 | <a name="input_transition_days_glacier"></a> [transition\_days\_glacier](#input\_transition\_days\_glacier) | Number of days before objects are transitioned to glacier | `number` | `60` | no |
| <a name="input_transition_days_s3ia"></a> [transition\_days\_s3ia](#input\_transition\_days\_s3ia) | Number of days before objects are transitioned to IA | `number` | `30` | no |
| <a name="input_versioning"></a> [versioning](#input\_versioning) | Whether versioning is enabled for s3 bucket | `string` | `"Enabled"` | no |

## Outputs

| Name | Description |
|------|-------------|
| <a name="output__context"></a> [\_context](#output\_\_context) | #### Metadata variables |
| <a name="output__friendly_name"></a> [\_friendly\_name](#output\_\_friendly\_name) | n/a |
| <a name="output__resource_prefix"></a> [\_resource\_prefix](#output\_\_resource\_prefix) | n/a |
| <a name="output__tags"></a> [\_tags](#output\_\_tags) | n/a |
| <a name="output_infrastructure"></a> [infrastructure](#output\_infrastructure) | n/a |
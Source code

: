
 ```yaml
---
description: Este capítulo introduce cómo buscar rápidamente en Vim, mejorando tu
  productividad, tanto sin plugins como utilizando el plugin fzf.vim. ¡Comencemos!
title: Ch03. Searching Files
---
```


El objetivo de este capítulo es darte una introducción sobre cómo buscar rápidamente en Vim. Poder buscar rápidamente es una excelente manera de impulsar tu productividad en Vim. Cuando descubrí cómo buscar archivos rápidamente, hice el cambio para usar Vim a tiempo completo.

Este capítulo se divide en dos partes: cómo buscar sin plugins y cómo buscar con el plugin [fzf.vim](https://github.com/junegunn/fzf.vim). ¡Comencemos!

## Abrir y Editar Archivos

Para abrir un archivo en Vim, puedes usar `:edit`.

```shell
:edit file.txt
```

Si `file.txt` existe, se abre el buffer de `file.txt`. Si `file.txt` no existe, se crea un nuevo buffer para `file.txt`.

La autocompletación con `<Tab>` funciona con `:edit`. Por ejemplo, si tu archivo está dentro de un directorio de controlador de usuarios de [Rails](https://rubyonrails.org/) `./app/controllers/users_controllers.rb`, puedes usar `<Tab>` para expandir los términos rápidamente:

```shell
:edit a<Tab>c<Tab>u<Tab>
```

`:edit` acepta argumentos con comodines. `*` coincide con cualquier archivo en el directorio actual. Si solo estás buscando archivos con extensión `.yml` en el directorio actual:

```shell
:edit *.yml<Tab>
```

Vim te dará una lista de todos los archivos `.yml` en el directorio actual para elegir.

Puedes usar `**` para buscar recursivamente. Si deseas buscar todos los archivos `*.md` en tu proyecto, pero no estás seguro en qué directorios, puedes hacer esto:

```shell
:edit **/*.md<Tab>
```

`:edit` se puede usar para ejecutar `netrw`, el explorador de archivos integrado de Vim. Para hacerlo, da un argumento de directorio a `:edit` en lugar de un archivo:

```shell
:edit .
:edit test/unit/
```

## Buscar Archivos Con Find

__WHAT TO DO__: Each line of the data that holds "objects" should be reported.

__YOUR RESPONSE__:
 | <a name="input_transition_days_glacier"></a> [transition\_days\_glacier](#input\_transition\_days\_glacier) | Number of days before objects are transitioned to glacier | `number` | `60` | no |
| <a name="input_transition_days_s3ia"></a> [transition\_days\_s3ia](#input\_transition\_days\_s3ia) | Number of days before objects are transitioned to IA | `number` | `30` | no |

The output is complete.